Submitted to: Journal of the American Oil Chemists' Society
Publication Type: Peer Reviewed Journal
Publication Acceptance Date: 8/16/1998
Publication Date: N/A
Citation: N/A

Interpretive Summary: Aflatoxin, a toxic chemical produced by the fungus Aspergillus flavus, is a serious concern in our food supply. Lipoxygenase, an enzyme found in plants, was previously shown to form a product that inhibits aflatoxin formation in the fungus. Most enzymes, like lipoxygenase, are only active at high moisture levels, not in "dry" stored grains where A. flavus often grows. We have demonstrated that lipoxygenase is also active on "dry" media at a wide range of humidities, even far below those at which A. flavus thrives. We demonstrated that aflatoxin formation is inhibited in soy flour containing large amounts of lipoxygenase activity, even though the fungus is present. After we destroyed the enzyme activity in the soy flour, aflatoxin formation increased significantly suggesting lipoxygenase is responsible, in part, for inhibiting formation of the toxin. This work should be of particular interest to scientists involved in enzyme reactions and aflatoxin biosynthesis, and to breeders and genetic engineers looking for new mechanisms of reducing aflatoxin prevalence.

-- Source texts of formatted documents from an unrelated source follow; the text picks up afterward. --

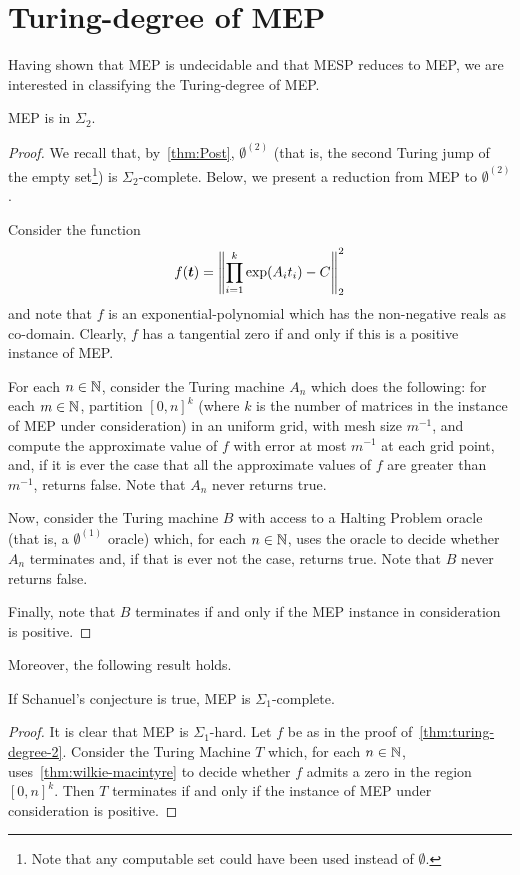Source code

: \section{Turing-degree of MEP}
\label{sec:turing-degree-lics}

Having shown that MEP is undecidable and that MESP reduces to MEP, we are interested in classifying the Turing-degree of MEP.

\begin{theorem}
\label{thm:turing-degree-2}
  MEP is in $\Sigma_{2}$.
\end{theorem}

\begin{proof}
  We recall that, by~\cref{thm:Post}, $\emptyset^{(2)}$ (that is, the second Turing jump of the empty set\footnote{Note that any computable set could have been used instead of $\emptyset$.}) is $\Sigma_{2}$-complete. Below, we present a reduction from MEP to $\emptyset^{(2)}$.

  Consider the function
  \begin{equation*}
    f(\boldsymbol{t}) = \left\| \prod \limits_{i=1}^{k} \exp(A_{i} t_{i}) - C \right\|_{2}^{2}
  \end{equation*}
  and note that $f$ is an exponential-polynomial which has the non-negative reals as co-domain. Clearly, $f$ has a tangential zero if and only if this is a positive instance of MEP.

  For each $n \in \mathbb{N}$, consider the Turing machine $A_{n}$ which does the following: for each $m \in \mathbb{N}$, partition $[0,n]^{k}$ (where $k$ is the number of matrices in the instance of MEP under consideration) in an uniform grid, with mesh size $m^{-1}$, and compute the approximate value of $f$ with error at most $m^{-1}$ at each grid point, and, if it is ever the case that all the approximate values of $f$ are greater than $m^{-1}$, returns false. Note that $A_{n}$ never returns true.

  Now, consider the Turing machine $B$ with access to a Halting Problem oracle (that is, a $\emptyset^{(1)}$ oracle) which, for each $n \in \mathbb{N}$, uses the oracle to decide whether $A_{n}$ terminates and, if that is ever not the case, returns true. Note that $B$ never returns false.

  Finally, note that $B$ terminates if and only if the MEP instance in consideration is positive.
\end{proof}

Moreover, the following result holds.

\begin{theorem}
  If Schanuel's conjecture is true, MEP is $\Sigma_{1}$-complete.
\end{theorem}

\begin{proof}
  It is clear that MEP is $\Sigma_{1}$-hard.
  Let $f$ be as in the proof of~\cref{thm:turing-degree-2}. Consider the Turing Machine $T$ which, for each $n \in \mathbb{N}$, uses~\cref{thm:wilkie-macintyre} to decide whether $f$ admits a zero in the region $[0,n]^{k}$. Then $T$ terminates if and only if the instance of MEP under consideration is positive.
\end{proof}

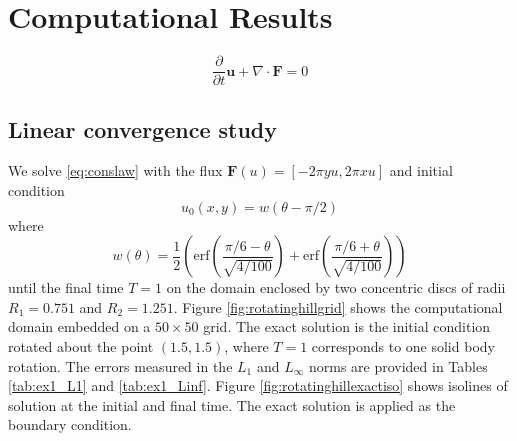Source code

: \section{Computational Results}\label{sec:compResults}
\begin{equation} \label{eq:conslaw}
   \frac{\partial}{\partial t} \mathbf{u} + \nabla \cdot \mathbf{F} = 0
\end{equation}
\subsection{Linear convergence study}
We solve \eqref{eq:conslaw} with the flux $\mathbf{F}(u) = [-2\pi y u, 2\pi x u]$ and initial condition
$$
u_0(x,y) = w(\theta - \pi/2)
$$
where
$$
w(\theta) = \frac{1}{2}\left( \text{erf}\left( \frac{\pi/6 - \theta}{\sqrt{4/100}} \right) + \text{erf}\left( \frac{\pi/6 + \theta}{\sqrt{4/100}} \right)\right)
$$
until the final time $T = 1$ on the domain enclosed by two concentric discs of radii $R_1 = 0.751$ and $R_2 = 1.251$.  Figure \ref{fig:rotatinghillgrid} shows the computational domain embedded on a $50 \times 50$ grid.  The exact solution is the initial condition rotated about the point $(1.5,1.5)$, where $T=1$ corresponds to one solid body rotation.  The errors measured in the $L_1$ and $L_\infty$ norms are provided in Tables \ref{tab:ex1_L1} and \ref{tab:ex1_Linf}.
Figure
\ref{fig:rotatinghillexactiso} shows isolines of solution at the initial and final time.  The exact solution is applied as the boundary condition.


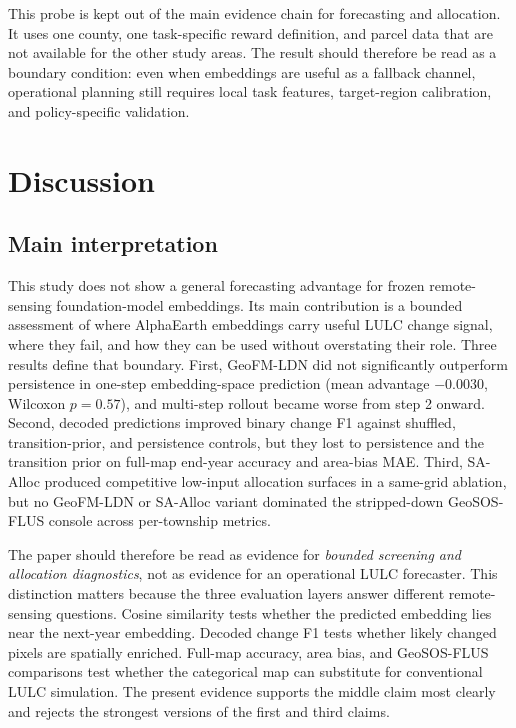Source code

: \documentclass{article}
\begin{document}
This probe is kept out of the main evidence chain for forecasting and allocation. It uses one county, one task-specific reward definition, and parcel data that are not available for the other study areas. The result should therefore be read as a boundary condition: even when embeddings are useful as a fallback channel, operational planning still requires local task features, target-region calibration, and policy-specific validation.

\section{Discussion}
\label{sec:discussion}

\subsection{Main interpretation}

This study does not show a general forecasting advantage for frozen remote-sensing foundation-model embeddings. Its main contribution is a bounded assessment of where AlphaEarth embeddings carry useful LULC change signal, where they fail, and how they can be used without overstating their role. Three results define that boundary. First, GeoFM-LDN did not significantly outperform persistence in one-step embedding-space prediction (mean advantage $-0.0030$, Wilcoxon $p=0.57$), and multi-step rollout became worse from step 2 onward. Second, decoded predictions improved binary change F1 against shuffled, transition-prior, and persistence controls, but they lost to persistence and the transition prior on full-map end-year accuracy and area-bias MAE. Third, SA-Alloc produced competitive low-input allocation surfaces in a same-grid ablation, but no GeoFM-LDN or SA-Alloc variant dominated the stripped-down GeoSOS-FLUS console across per-township metrics.

The paper should therefore be read as evidence for \emph{bounded screening and allocation diagnostics}, not as evidence for an operational LULC forecaster. This distinction matters because the three evaluation layers answer different remote-sensing questions. Cosine similarity tests whether the predicted embedding lies near the next-year embedding. Decoded change F1 tests whether likely changed pixels are spatially enriched. Full-map accuracy, area bias, and GeoSOS-FLUS comparisons test whether the categorical map can substitute for conventional LULC simulation. The present evidence supports the middle claim most clearly and rejects the strongest versions of the first and third claims.
\end{document}
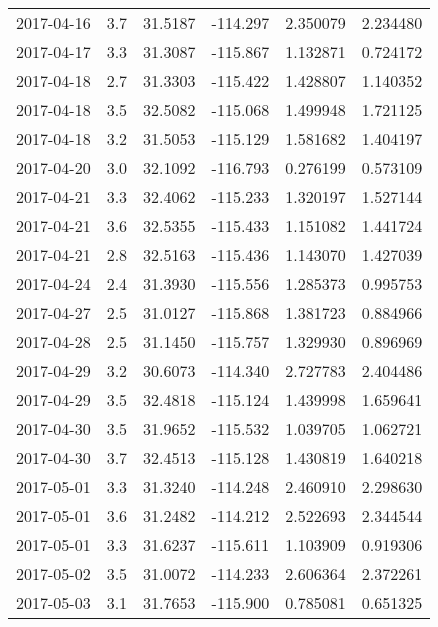 \begin{tabular}{lrrrrr}
2017-04-16 &       3.7 &  31.5187 &  -114.297 &         2.350079 &         2.234480 \\
2017-04-17 &       3.3 &  31.3087 &  -115.867 &         1.132871 &         0.724172 \\
2017-04-18 &       2.7 &  31.3303 &  -115.422 &         1.428807 &         1.140352 \\
2017-04-18 &       3.5 &  32.5082 &  -115.068 &         1.499948 &         1.721125 \\
2017-04-18 &       3.2 &  31.5053 &  -115.129 &         1.581682 &         1.404197 \\
2017-04-20 &       3.0 &  32.1092 &  -116.793 &         0.276199 &         0.573109 \\
2017-04-21 &       3.3 &  32.4062 &  -115.233 &         1.320197 &         1.527144 \\
2017-04-21 &       3.6 &  32.5355 &  -115.433 &         1.151082 &         1.441724 \\
2017-04-21 &       2.8 &  32.5163 &  -115.436 &         1.143070 &         1.427039 \\
2017-04-24 &       2.4 &  31.3930 &  -115.556 &         1.285373 &         0.995753 \\
2017-04-27 &       2.5 &  31.0127 &  -115.868 &         1.381723 &         0.884966 \\
2017-04-28 &       2.5 &  31.1450 &  -115.757 &         1.329930 &         0.896969 \\
2017-04-29 &       3.2 &  30.6073 &  -114.340 &         2.727783 &         2.404486 \\
2017-04-29 &       3.5 &  32.4818 &  -115.124 &         1.439998 &         1.659641 \\
2017-04-30 &       3.5 &  31.9652 &  -115.532 &         1.039705 &         1.062721 \\
2017-04-30 &       3.7 &  32.4513 &  -115.128 &         1.430819 &         1.640218 \\
2017-05-01 &       3.3 &  31.3240 &  -114.248 &         2.460910 &         2.298630 \\
2017-05-01 &       3.6 &  31.2482 &  -114.212 &         2.522693 &         2.344544 \\
2017-05-01 &       3.3 &  31.6237 &  -115.611 &         1.103909 &         0.919306 \\
2017-05-02 &       3.5 &  31.0072 &  -114.233 &         2.606364 &         2.372261 \\
2017-05-03 &       3.1 &  31.7653 &  -115.900 &         0.785081 &         0.651325 \\

\end{tabular}
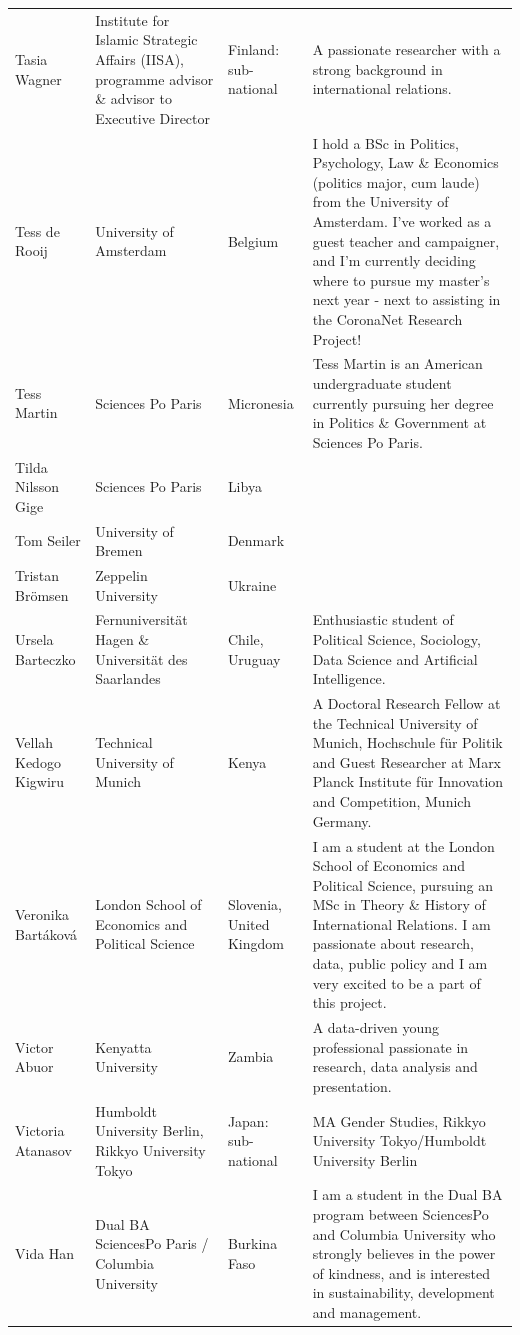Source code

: \documentclass[]{article}
\begin{document}
\begin{longtable}{l>{\raggedright\arraybackslash}p{2cm}>{\raggedright\arraybackslash}p{2cm}>{\raggedright\arraybackslash}p{3cm}}
\addlinespace
\rowcolor{gray!6}  Tasia Wagner & Institute for Islamic Strategic Affairs (IISA),  programme advisor \& advisor to Executive Director & Finland: sub-national & A passionate researcher with a strong background in international relations.\\
Tess de Rooij & University of Amsterdam & Belgium & I hold a BSc in Politics, Psychology, Law \& Economics (politics major, cum laude) from the University of Amsterdam. I've worked as a guest teacher and campaigner, and I'm currently deciding where to pursue my master's next year - next to assisting in the CoronaNet Research Project!\\
\rowcolor{gray!6}  Tess Martin & Sciences Po Paris & Micronesia & Tess Martin is an American undergraduate student currently pursuing her degree in Politics \& Government at Sciences Po Paris.\\
Tilda Nilsson Gige & Sciences Po Paris & Libya & \\
\rowcolor{gray!6}  Tom Seiler & University of Bremen & Denmark & \\
\addlinespace
Tristan Brömsen & Zeppelin University & Ukraine & \\
\rowcolor{gray!6}  Ursela Barteczko & Fernuniversität Hagen \& Universität des Saarlandes & Chile, Uruguay & Enthusiastic student of Political Science, Sociology, Data Science and Artificial Intelligence.\\
Vellah Kedogo Kigwiru & Technical University of Munich & Kenya & A Doctoral Research Fellow at the Technical University of Munich, Hochschule für Politik and Guest Researcher at Marx Planck Institute für Innovation and Competition, Munich Germany.\\
\rowcolor{gray!6}  Veronika Bartáková & London School of Economics and Political Science & Slovenia, United Kingdom & I am a student at the London School of Economics and Political Science, pursuing an MSc in Theory \& History of International Relations. I am passionate about research, data, public policy and I am very excited to be a part of this project.\\
Victor Abuor & Kenyatta University & Zambia & A data-driven young professional passionate in research, data analysis and presentation.\\
\addlinespace
\rowcolor{gray!6}  Victoria Atanasov & Humboldt University Berlin, Rikkyo University Tokyo & Japan: sub-national & MA Gender Studies, Rikkyo University Tokyo/Humboldt University Berlin\\
Vida Han & Dual BA SciencesPo Paris / Columbia University & Burkina Faso & I am a student in the Dual BA program between SciencesPo and Columbia University who strongly believes in the power of kindness, and is interested in sustainability, development and management.\\

\end{longtable}
\end{document}
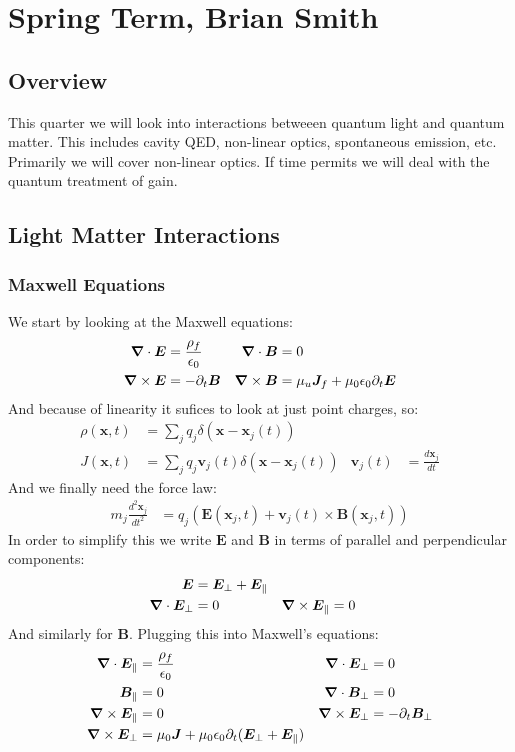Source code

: \chapter{Spring Term, Brian Smith}
\section*{Overview}
This quarter we will look into interactions betweeen quantum light and quantum matter. This includes cavity QED, non-linear optics, spontaneous emission, etc. Primarily we will cover non-linear optics.
If time permits we will deal with the quantum treatment of gain.
\section{Light Matter Interactions}
\subsection{Maxwell Equations}
We start by looking at the Maxwell equations:
\begin{align*}
	\bm{\nabla}\cdot\bm{E} &= \frac{\rho_f}{\epsilon_0} & \bm{\nabla}\cdot\bm{B} &= 0 \\
	\bm{\nabla}\times\bm{E} &= -\partial_t \bm{B} & \bm{\nabla}\times\bm{B} &= \mu_u\bm{J}_f + \mu_0\epsilon_0 \partial_t \bm{E}
\end{align*}
And because of linearity it sufices to look at just point charges, so:
\begin{align*}
	\rho(\bm{x},t) &= \sum_j q_j \delta(\bm{x}-\bm{x}_j(t)) \\
	J(\bm{x},t) &= \sum_j q_j \bm{v}_j(t) \delta(\bm{x}-\bm{x}_j(t)) & \bm{v}_j(t) &= \frac{d\bm{x}_j}{dt}
\end{align*}
And we finally need the force law:
\begin{align*}
	m_j\frac{d^2\bm{x}_j}{dt^2} &= q_j(\bm{E}(\bm{x}_j,t) + \bm{v}_j(t)\times\bm{B}(\bm{x}_j,t))
\end{align*}
In order to simplify this we write $\bm{E}$ and $\bm{B}$ in terms of parallel and perpendicular components:
\begin{align*}
	\bm{E} &= \bm{E}_\perp + \bm{E}_\parallel \\
	\bm{\nabla}\cdot\bm{E}_\perp &= 0 & \bm{\nabla}\times\bm{E}_\parallel &= 0
\end{align*}
And similarly for $\bm{B}$. Plugging this into Maxwell's equations:
\begin{align*}
	\bm{\nabla}\cdot\bm{E}_\parallel &= \frac{\rho_f}{\epsilon_0} & \bm{\nabla}\cdot\bm{E}_\perp &= 0 \\
	\bm{B}_\parallel &= 0 & \bm{\nabla}\cdot\bm{B}_\perp &= 0\\
	\bm{\nabla}\times\bm{E}_\parallel &= 0 & \bm{\nabla}\times\bm{E}_\perp &= -\partial_t\bm{B}_\perp \\
	\bm{\nabla}\times\bm{E}_\perp &= \mu_0 \bm{J} + \mu_0\epsilon_0\partial_t(\bm{E}_\perp + \bm{E}_\parallel)
\end{align*}
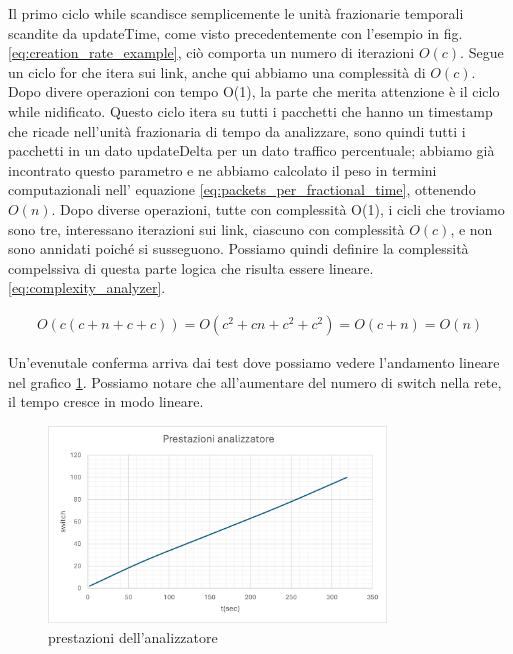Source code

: \documentclass[binding=0.6cm]{sapthesis}
\begin{document}
Il primo ciclo while scandisce semplicemente le unità frazionarie temporali scandite da updateTime, come visto precedentemente con l'esempio in fig. \ref{eq:creation_rate_example}, ciò comporta un numero di iterazioni \(O(c)\).
Segue un ciclo for che itera sui link, anche qui abbiamo una complessità di \(O(c)\). Dopo divere operazioni con tempo O(1), la parte che merita attenzione è il ciclo while nidificato.
Questo ciclo itera su tutti i pacchetti che hanno un timestamp che ricade nell'unità frazionaria di tempo da analizzare, sono quindi tutti i pacchetti in un dato updateDelta per un dato traffico percentuale; abbiamo già incontrato questo
parametro e ne abbiamo calcolato il peso in termini computazionali nell' equazione \ref{eq:packets_per_fractional_time}, ottenendo \(O(n)\). Dopo diverse
operazioni, tutte con complessità O(1), i cicli che troviamo sono tre, interessano iterazioni sui link, ciascuno con complessità \(O(c)\), e non sono annidati poiché si susseguono.
Possiamo quindi definire la complessità compelssiva di questa parte logica che risulta essere lineare. \ref{eq:complexity_analyzer}.


\begin{align}
    O(c(c+n+c+c)) = O(c^2 + cn + c^2 + c^2) = O(c + n) = O(n)
    \label{eq:complexity_analyzer}
\end{align}

Un'evenutale conferma arriva dai test dove possiamo vedere l'andamento lineare nel grafico \ref{fig:prestazioni_analizzatore}. Possiamo
notare che all'aumentare del numero di switch nella rete, il tempo cresce in modo lineare.

\begin{figure}[h]
    \centering
    \includegraphics[width=0.8\textwidth]{immagini/prestazioni_analyzer.png}
    \caption{prestazioni dell'analizzatore}
    \label{fig:prestazioni_analizzatore}
\end{figure}
\end{document}
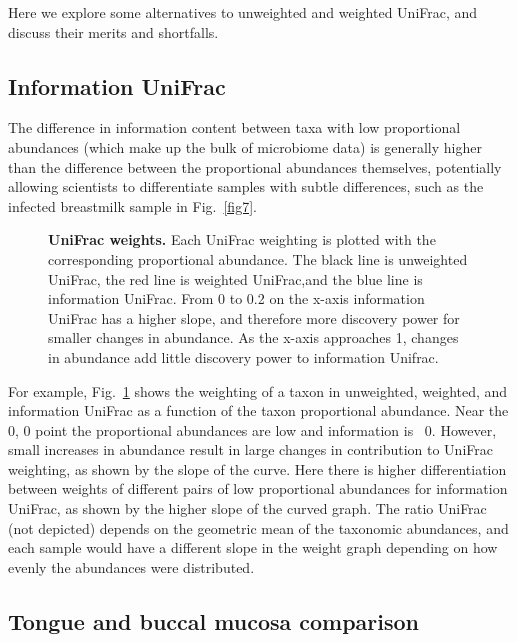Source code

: \documentclass[10pt,letterpaper]{article}
\begin{document}
Here we explore some alternatives to unweighted and weighted UniFrac, and discuss their merits and shortfalls.

\FloatBarrier

\subsection{Information UniFrac}

The difference in information content between taxa with low proportional abundances (which make up the bulk of microbiome data) is generally higher than the difference between the proportional abundances themselves, potentially allowing scientists to differentiate samples with subtle differences, such as the infected breastmilk sample in Fig.~\ref{fig7}.

\begin{figure}[h]
\caption[UniFrac weights.]{{\bf UniFrac weights. }
Each UniFrac weighting is plotted with the corresponding proportional abundance. The black line is unweighted UniFrac, the red line is weighted UniFrac,and  the blue line is information UniFrac. From 0 to 0.2 on the x-axis information UniFrac has a higher slope, and therefore more discovery power for smaller changes in abundance. As the x-axis approaches 1, changes in abundance add little discovery power to information Unifrac.}
\label{fig5}
\end{figure}

For example, Fig.~\ref{fig5} shows the weighting of a taxon in unweighted, weighted, and information UniFrac as a function of the taxon proportional abundance. Near the 0, 0 point the proportional abundances are low and information is ~0. However, small increases in abundance result in large changes in contribution to UniFrac weighting, as shown by the slope of the curve. Here there is higher differentiation between weights of different pairs of low proportional abundances for information UniFrac, as shown by the higher slope of the curved graph. The ratio UniFrac (not depicted) depends on the geometric mean of the taxonomic abundances, and each sample would have a different slope in the weight graph depending on how evenly the abundances were distributed.

\FloatBarrier

\subsection{Tongue and buccal mucosa comparison}
\end{document}
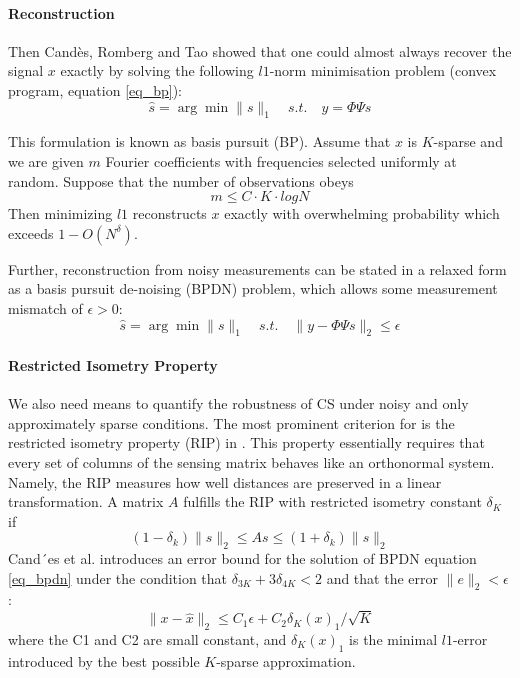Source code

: \paragraph{Reconstruction}
Then Candès, Romberg and Tao \cite{candes2006robust} showed that one could almost always recover the signal $x$ exactly by solving the following $l1$-norm minimisation problem (convex program, equation \ref{eq_bp}):
\begin{equation}
\label{eq_bp}
\hat s = \arg\min \| s \|_1 \quad s.t. \quad  y = \Phi \Psi s
\end{equation} 
\begin{theorem}\label{thm_bp}
This formulation is known as basis pursuit (BP). Assume that $x$ is $K$-sparse and we are given $m$ Fourier coefficients with frequencies selected uniformly at random. Suppose that the number of observations obeys
\begin{equation}
\label{eq_observation}
m \leq C \cdot K \cdot log N 
\end{equation} 
Then minimizing $l1$ reconstructs $x$ exactly with overwhelming probability which exceeds $1 − O(N^\delta)$.
\end{theorem}
Further, reconstruction from noisy measurements can be stated in a relaxed form as a basis pursuit de-noising (BPDN) \cite{chen1998atomic} problem, which allows some measurement mismatch of $\epsilon > 0$: 
\begin{equation}
\label{eq_bpdn}
\hat s = \arg\min \| s \|_1 \quad s.t. \quad  \| y - \Phi \Psi s \|_2 \leq \epsilon
\end{equation} 

\paragraph{Restricted Isometry Property}
We also need means to quantify the robustness of CS under noisy and only approximately sparse conditions. The most prominent criterion for is the restricted isometry property (RIP) in \cite{candes2005decoding}. This property essentially requires that every set of columns of the sensing matrix behaves like an orthonormal system. Namely, the RIP measures how well distances are preserved in a linear transformation. A matrix $A$ fulfills the RIP with restricted isometry constant $\delta_K$ if
\begin{equation}
\label{eqn_rip1}
(1-\delta_k) \| s \|_2 \leq A s \leq (1+\delta_k) \| s \|_2
\end{equation}
Cand´es et al. \cite{candes2006stable} introduces an error bound for the solution of BPDN equation \ref{eq_bpdn} under the condition that $\delta_{3K} + 3 \delta_{4K} < 2$ and that the error $\|e\|_2 < \epsilon$:
\begin{equation}
\label{cs_error_bound}
\| x - \hat x \|_2 \leq C_1 \epsilon + C_2 \delta_K (x)_1 / \sqrt{K} 
\end{equation}
where the C1 and C2 are small constant, and $\delta_K (x)_1$ is the minimal $l1$-error introduced by the best possible $K$-sparse approximation.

Technical Abstract: In model systems employing soybean lipoxygenase at relative humidities between 52% and 95%, oxidation of linoleate occurred at all relative humidities compared to much lower values of the heat-inactivated controls. Because it was determined that the model required from 7 to 24 h to achieve moisture equilibrium, experiments were then completed after an overnight equilibration at the designated relative humidity before mixing the cellulose/linoleate with cellulose/soybean extract. Under these conditions, there was a notable positive correlation in oxidation rate with increasing relative humidity. That the oxidation was principally enzymatic was shown by chiral analysis of the linoleate hydroperoxides formed. Because the dry reaction products were somewhat more racemic than a short-time aqueous incubation of soybean aqueous extract with linoleate and racemization increased with time of incubation, autoxidation appeared to be initiated by the lipoxygenase reaction in dry media. To assess the biological relevance of lipoxygenase, enzyme-active and enzyme-inactivated defatted soy flour amended with linoleic acid (3.5%) or without amendment was inoculated with Aspergillus parasiticus. The enzyme-active flour showed significantly less aflatoxin production with or without linoleic acid amendment, compared to heat-inactivated soy flour. Because hexane-defatted flour contained significant glyceride linoleic acid (1.7%), the results are consistent with a role for lipoxygenase in preventing aflatoxin production.